Plano Orchestrator

Plano-Orchestrator is a family of 4B and 30B-A3B routing and orchestration models designed for multi-agent systems. It analyzes user intent and conversation context to make precise routing decisions, excelling at multi-turn context understanding, multi-intent detection, and context-dependent routing.

This guide shows how to fine-tune it with Axolotl with multi-turn conversations and proper masking.

Getting started

  1. Install Axolotl following the installation guide.

  2. Install Cut Cross Entropy to reduce training VRAM usage.

  3. Run the finetuning example:

    axolotl train examples/plano/plano-4b-qlora.yaml

This config uses about 5.1 GiB VRAM. Let us know how it goes. Happy finetuning! 🚀

Orchestration Prompt

Plano-Orchestrator uses a specific orchestration prompt format for routing/agent decisions.

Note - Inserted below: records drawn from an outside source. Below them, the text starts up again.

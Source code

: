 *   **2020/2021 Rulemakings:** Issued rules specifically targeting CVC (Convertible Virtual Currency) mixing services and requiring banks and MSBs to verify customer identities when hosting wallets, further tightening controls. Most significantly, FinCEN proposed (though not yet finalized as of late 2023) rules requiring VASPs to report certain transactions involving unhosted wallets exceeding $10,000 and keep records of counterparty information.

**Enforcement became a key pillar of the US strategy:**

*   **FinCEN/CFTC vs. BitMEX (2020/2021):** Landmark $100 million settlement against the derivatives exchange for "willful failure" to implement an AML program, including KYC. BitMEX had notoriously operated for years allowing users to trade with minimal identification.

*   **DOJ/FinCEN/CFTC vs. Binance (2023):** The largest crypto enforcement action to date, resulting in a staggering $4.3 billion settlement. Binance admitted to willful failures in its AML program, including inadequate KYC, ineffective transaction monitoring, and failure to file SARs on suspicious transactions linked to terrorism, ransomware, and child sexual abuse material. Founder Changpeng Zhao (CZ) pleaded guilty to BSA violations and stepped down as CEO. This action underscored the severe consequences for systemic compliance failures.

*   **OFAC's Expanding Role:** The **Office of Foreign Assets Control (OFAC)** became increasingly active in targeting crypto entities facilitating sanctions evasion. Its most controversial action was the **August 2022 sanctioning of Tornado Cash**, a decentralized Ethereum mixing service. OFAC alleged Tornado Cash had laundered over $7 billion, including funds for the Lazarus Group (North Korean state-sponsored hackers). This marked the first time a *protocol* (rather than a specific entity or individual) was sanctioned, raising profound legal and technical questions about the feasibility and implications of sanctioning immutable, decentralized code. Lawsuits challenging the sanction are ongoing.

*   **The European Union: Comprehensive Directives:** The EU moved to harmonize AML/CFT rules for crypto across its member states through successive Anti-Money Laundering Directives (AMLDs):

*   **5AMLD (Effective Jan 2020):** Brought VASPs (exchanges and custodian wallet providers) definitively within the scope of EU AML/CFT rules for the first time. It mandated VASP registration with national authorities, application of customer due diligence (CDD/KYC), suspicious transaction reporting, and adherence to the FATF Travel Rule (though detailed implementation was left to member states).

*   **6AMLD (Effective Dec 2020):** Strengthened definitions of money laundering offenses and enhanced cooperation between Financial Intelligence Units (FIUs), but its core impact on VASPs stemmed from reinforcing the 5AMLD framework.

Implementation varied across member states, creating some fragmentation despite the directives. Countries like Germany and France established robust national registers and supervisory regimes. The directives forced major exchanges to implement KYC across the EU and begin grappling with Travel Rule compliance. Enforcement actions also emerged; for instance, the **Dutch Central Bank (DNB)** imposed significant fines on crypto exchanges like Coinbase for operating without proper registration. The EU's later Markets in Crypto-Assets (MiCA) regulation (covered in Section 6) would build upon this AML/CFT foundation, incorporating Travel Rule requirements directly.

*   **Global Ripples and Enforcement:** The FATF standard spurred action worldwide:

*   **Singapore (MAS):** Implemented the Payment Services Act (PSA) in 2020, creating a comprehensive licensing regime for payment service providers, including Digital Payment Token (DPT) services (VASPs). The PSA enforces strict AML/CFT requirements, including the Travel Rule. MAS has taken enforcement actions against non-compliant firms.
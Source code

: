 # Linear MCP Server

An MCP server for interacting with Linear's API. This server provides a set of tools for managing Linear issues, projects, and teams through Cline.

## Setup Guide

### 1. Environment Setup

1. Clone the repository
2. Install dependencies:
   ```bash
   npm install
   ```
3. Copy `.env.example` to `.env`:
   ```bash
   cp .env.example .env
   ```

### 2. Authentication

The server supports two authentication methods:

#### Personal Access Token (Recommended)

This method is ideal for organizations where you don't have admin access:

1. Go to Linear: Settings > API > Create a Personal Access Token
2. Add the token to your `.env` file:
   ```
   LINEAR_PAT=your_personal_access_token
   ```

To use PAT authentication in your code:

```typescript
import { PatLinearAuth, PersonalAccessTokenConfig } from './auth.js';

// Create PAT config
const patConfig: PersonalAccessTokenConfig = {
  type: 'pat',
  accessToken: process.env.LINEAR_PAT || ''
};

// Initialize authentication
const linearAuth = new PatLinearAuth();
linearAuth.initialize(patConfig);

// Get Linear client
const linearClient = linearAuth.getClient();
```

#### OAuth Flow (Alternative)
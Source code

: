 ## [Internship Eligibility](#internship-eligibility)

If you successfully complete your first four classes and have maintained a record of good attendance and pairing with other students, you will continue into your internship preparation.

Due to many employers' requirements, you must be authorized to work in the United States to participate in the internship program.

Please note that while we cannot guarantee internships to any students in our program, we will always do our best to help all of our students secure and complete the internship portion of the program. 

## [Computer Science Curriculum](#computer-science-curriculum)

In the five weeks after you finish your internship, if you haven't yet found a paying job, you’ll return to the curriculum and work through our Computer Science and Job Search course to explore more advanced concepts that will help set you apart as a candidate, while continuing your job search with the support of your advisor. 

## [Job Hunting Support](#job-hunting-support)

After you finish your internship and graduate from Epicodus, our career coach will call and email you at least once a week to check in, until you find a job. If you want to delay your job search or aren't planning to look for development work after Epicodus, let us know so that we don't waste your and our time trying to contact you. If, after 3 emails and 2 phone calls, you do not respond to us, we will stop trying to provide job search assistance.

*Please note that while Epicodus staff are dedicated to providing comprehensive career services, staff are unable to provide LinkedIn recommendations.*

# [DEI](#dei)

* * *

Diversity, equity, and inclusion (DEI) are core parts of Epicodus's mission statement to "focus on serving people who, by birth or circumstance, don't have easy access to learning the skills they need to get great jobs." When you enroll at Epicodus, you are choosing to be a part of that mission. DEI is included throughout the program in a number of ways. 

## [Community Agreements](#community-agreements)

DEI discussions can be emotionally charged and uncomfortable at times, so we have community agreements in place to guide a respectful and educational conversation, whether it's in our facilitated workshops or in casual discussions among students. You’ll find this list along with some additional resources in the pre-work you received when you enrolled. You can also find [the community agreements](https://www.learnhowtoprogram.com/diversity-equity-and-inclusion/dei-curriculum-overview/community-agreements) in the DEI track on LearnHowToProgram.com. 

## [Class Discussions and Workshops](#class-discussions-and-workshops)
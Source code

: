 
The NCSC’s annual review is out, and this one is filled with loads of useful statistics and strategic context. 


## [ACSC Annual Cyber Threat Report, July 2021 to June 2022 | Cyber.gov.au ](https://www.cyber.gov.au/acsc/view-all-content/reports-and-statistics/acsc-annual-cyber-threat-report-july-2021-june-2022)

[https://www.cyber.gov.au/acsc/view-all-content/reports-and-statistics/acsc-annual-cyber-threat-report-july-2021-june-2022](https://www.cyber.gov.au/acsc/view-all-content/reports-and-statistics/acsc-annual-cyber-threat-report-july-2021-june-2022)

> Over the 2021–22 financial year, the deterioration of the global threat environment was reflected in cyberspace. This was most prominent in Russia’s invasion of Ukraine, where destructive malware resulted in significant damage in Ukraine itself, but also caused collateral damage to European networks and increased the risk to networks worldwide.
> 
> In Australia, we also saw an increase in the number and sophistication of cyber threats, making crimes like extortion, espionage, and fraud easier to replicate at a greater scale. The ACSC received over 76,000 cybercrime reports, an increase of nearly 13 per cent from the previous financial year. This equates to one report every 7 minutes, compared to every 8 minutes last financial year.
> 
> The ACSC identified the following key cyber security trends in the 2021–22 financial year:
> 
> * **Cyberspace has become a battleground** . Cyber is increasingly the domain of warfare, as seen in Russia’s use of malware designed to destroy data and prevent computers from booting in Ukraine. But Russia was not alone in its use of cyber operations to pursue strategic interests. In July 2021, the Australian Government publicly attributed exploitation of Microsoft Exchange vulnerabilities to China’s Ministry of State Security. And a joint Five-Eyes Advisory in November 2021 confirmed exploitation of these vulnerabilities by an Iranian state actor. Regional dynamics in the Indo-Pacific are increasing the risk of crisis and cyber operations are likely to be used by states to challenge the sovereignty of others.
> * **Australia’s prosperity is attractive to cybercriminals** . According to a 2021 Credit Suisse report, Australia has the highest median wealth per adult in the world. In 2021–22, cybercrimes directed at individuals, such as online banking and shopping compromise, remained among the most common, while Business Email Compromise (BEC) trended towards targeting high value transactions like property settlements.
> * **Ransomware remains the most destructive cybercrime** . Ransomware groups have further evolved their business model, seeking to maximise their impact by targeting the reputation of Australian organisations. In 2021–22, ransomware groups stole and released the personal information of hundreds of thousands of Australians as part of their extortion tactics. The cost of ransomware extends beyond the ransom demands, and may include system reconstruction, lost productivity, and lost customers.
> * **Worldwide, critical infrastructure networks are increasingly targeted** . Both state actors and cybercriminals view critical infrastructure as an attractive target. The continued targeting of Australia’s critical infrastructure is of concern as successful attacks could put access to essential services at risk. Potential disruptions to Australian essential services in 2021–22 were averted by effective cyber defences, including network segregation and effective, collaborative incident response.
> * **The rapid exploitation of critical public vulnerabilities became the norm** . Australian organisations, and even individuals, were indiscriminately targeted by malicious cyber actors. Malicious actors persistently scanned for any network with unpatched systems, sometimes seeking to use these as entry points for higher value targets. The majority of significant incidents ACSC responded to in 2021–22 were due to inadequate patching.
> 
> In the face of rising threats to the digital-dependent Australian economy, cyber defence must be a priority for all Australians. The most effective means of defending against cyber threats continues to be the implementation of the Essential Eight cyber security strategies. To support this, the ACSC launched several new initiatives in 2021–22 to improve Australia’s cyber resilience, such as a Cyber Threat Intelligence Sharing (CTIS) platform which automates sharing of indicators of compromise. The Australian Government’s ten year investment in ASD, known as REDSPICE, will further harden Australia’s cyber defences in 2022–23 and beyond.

Please check the official model card for proper prompt formatting and the ORCHESTRATION_PROMPT template.

Tips

  • To use the larger Plano-Orchestrator-30B-A3B MoE model, simply change base_model: katanemo/Plano-Orchestrator-30B-A3B in the config and enable multi-GPU training if needed.
  • You can run a full finetuning by removing the adapter: qlora and load_in_4bit: true from the config.
  • Read more on how to load your own dataset at docs.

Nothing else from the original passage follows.